Microsoft first began notifying users of the impending support sunset about four years ago. However, millions of Windows 7 PCs are yet to be updated. Data from NetMarketShare shows that approximately 27% of all PCs around the world are still running on Windows 7, which was first introduced in 2009.
Beware the ‘Weakest Link’
The cautionary note here is that installing security contractors, like all businesses, need to be wary of interfacing with customers who are using outdated — and therefore vulnerable — PCs. Consider the scenario, for example, of visiting a customer site to program a camera, a card reader, among other devices, that could potentially expose both customers and the organization to risks.
“The idea of a ‘weakest link’ applies more than ever in the realm of IT security — and that can take the form of compromised USB drives, connected devices or old firmware,” Turner says. “Each of these can be used to introduce a virus to the installer or vice versa. Without updated, secure systems in place this also puts the contractor’s other customers at potential risk of infection.”

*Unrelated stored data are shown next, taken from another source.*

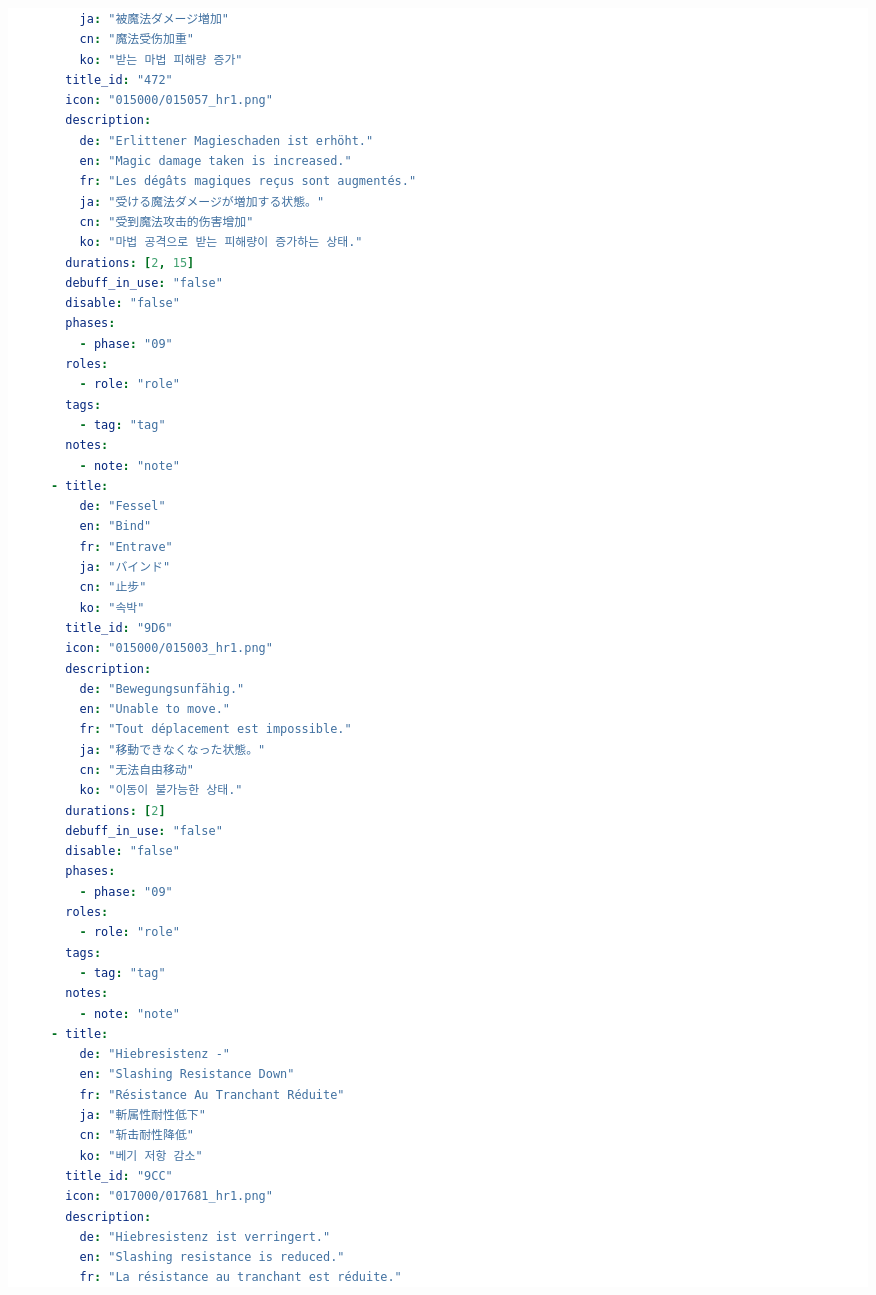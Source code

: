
 ```yaml
          ja: "被魔法ダメージ増加"
          cn: "魔法受伤加重"
          ko: "받는 마법 피해량 증가"
        title_id: "472"
        icon: "015000/015057_hr1.png"
        description:
          de: "Erlittener Magieschaden ist erhöht."
          en: "Magic damage taken is increased."
          fr: "Les dégâts magiques reçus sont augmentés."
          ja: "受ける魔法ダメージが増加する状態。"
          cn: "受到魔法攻击的伤害增加"
          ko: "마법 공격으로 받는 피해량이 증가하는 상태."
        durations: [2, 15]
        debuff_in_use: "false"
        disable: "false"
        phases:
          - phase: "09"
        roles:
          - role: "role"
        tags:
          - tag: "tag"
        notes:
          - note: "note"
      - title:
          de: "Fessel"
          en: "Bind"
          fr: "Entrave"
          ja: "バインド"
          cn: "止步"
          ko: "속박"
        title_id: "9D6"
        icon: "015000/015003_hr1.png"
        description:
          de: "Bewegungsunfähig."
          en: "Unable to move."
          fr: "Tout déplacement est impossible."
          ja: "移動できなくなった状態。"
          cn: "无法自由移动"
          ko: "이동이 불가능한 상태."
        durations: [2]
        debuff_in_use: "false"
        disable: "false"
        phases:
          - phase: "09"
        roles:
          - role: "role"
        tags:
          - tag: "tag"
        notes:
          - note: "note"
      - title:
          de: "Hiebresistenz -"
          en: "Slashing Resistance Down"
          fr: "Résistance Au Tranchant Réduite"
          ja: "斬属性耐性低下"
          cn: "斩击耐性降低"
          ko: "베기 저항 감소"
        title_id: "9CC"
        icon: "017000/017681_hr1.png"
        description:
          de: "Hiebresistenz ist verringert."
          en: "Slashing resistance is reduced."
          fr: "La résistance au tranchant est réduite."
```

Ultimately, Microsoft would like to see customers move beyond a migration to Windows 10. On its support pages, the company is steering users to the Microsoft 365 bundle, which includes Windows 10, Office 365 and EMS. A key attraction of the offering are productivity apps with intelligent Cloud services.
Organizations will have to weigh the benefits of a Cloud-hosted solution — including newfound business efficiencies and improved network security — with cost and ROI. The imminent demise of Windows 7 could provide the impetus to make the investment.
“Since customers must migrate to secure their operations and assets, there’s an opportunity to move increasingly toward virtualized and Cloud-hosted systems — especially for those who don’t require on-premise servers,” Turner explains. “Things like back-ups and security then become the responsibility of the hosting provider, allowing businesses to focus attention elsewhere.”